In the earliest prose stories in Britain in the Mabinogi, the Adar Rhiannon; "birds of Rhiannon", are specifically three magical birds, whose song can "wake the dead and lull the living to sleep". They also have a non-rational effect on space as they can be remote but seem very near. They are connected with Rhiannon the Queen of Dyfed who is thought to be a British euhemerized horse goddess, so part of Welsh mythology. The Adar Rhiannon were demanded by the giant Ysbaddaden Bencawr as a marriage task for Culhwch to complete. The giant wanted the Birds to soothe him as he faced his last night of life, prophesied as the consequence of his daughter's wedding.

==The two British sources==
In the early native British Arthurian tale from Wales, Culhwch and Olwen, Culhwch ac Olwen, the hero Culhwch ap Cilydd seeks the beautiful Olwen, daughter of the giant chief, Ysbaddaden Bencawr as his bride. A prophecy has foretold that Ysbadadden will die on his daughter's wedding night. The giant therefore sets Culhwch and his companions a number of impossible tasks to complete before he will bestow his daughter. One of the tasks is to bring him the birds of Rhiannon, to entertain Ysbaddaden on the night before his death. The birds are retrieved, although the tale does not explain how. An earlier and fuller version of the tale may have elaborated on this.

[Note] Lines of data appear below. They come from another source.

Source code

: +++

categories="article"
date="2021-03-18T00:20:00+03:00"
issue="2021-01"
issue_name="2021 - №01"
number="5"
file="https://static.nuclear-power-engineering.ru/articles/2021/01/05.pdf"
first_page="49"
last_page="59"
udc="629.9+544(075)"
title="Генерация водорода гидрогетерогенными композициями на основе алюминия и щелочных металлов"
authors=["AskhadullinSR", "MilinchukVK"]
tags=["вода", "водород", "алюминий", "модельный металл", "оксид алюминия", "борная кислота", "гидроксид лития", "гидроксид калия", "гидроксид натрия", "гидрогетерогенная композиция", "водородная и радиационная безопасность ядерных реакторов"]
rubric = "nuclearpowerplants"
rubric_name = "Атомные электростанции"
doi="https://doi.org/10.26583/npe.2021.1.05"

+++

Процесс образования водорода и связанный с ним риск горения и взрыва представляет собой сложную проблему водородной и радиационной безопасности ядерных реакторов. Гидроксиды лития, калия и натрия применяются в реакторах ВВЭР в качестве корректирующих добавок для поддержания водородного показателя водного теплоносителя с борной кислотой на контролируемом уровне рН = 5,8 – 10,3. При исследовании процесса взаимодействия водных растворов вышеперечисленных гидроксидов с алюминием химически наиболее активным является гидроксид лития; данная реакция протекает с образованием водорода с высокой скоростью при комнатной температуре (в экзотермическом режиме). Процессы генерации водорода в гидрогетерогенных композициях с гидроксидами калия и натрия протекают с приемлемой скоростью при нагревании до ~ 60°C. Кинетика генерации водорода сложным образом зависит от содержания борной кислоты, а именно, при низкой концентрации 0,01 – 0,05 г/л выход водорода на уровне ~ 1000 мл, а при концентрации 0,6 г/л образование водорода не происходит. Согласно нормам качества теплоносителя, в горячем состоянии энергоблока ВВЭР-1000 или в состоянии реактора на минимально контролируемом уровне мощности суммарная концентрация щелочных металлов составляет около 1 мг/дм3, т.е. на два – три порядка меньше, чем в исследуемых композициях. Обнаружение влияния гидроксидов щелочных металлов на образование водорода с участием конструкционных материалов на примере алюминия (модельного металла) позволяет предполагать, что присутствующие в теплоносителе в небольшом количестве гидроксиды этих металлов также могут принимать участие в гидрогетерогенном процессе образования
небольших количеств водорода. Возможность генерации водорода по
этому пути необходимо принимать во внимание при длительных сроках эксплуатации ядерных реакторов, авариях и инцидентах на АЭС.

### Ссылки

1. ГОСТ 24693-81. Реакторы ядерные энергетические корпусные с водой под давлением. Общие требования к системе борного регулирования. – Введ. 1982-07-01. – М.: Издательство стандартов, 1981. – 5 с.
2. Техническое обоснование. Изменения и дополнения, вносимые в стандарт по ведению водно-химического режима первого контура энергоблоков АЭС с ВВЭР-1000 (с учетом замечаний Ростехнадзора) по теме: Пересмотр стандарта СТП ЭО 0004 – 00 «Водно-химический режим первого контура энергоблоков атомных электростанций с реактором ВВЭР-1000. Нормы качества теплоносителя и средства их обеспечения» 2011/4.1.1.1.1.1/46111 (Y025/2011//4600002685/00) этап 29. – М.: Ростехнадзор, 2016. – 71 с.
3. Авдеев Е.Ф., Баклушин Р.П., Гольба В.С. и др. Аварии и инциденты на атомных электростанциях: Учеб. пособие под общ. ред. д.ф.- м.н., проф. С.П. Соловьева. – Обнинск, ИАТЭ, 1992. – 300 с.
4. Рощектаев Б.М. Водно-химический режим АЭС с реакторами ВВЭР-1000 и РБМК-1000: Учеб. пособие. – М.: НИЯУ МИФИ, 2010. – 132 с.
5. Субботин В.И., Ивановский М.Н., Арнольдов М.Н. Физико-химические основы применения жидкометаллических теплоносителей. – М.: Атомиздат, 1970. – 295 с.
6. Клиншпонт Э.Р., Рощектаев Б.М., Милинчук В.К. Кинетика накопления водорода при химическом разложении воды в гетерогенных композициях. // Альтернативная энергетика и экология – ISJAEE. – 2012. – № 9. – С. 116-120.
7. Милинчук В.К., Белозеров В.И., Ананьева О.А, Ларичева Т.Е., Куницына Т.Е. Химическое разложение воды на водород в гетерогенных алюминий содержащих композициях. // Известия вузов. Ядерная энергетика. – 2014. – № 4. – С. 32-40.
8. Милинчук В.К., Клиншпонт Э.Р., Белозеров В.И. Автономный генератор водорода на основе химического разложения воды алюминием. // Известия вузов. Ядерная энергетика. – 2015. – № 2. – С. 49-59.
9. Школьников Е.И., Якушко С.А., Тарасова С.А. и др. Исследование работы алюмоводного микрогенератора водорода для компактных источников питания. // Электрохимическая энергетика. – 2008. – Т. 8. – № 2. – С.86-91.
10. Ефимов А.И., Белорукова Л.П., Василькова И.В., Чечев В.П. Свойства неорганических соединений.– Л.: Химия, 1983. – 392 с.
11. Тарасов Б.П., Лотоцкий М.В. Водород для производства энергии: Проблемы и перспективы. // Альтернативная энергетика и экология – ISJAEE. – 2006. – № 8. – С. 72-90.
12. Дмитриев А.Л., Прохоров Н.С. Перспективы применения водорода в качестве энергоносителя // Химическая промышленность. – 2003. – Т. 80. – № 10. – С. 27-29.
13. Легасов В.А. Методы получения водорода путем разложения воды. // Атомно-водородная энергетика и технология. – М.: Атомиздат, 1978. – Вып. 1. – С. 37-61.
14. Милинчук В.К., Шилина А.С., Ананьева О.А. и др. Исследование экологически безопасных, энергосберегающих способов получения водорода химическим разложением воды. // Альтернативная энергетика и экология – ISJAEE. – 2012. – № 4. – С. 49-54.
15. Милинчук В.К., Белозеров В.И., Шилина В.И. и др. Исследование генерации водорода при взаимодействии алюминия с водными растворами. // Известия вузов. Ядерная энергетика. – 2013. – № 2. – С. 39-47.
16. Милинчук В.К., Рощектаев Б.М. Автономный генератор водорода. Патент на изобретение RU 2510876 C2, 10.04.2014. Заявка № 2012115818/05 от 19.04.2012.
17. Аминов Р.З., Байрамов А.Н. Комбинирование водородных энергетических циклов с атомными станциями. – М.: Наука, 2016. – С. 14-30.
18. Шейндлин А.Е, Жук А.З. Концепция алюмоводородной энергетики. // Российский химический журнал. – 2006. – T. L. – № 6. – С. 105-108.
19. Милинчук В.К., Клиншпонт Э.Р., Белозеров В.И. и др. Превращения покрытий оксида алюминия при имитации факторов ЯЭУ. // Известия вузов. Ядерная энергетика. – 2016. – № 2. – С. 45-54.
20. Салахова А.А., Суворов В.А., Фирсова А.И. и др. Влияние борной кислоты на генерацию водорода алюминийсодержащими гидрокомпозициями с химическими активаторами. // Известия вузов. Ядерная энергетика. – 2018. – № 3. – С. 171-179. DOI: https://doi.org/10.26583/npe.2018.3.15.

The Adar Rhiannon are also mentioned in the second branch of the Mabinogi, the tale of Branwen ferch Llŷr. Following a cataclysmic war against the Irish, the fatally wounded British king Bendigeidfran orders his seven surviving men to decapitate him. They are then to take his head to the White Tower of London to bury it as a national protection. Before setting off, the Seven Survivors feast at Harlech for seven enchanted years, regaled by the three Birds of Rhiannon. These are specifically named in the text, before and after the event, as the birds of Rhiannon (see the very last lines of Branwen for the last reference).

"As soon as they began to eat and drink, three birds came and sang them a song, and all the songs they had heard before were harsh compared to that one. They had to gaze far out over the sea to catch sight of the birds, yet their song was as clear as if the birds were there with them. And they feasted for seven years.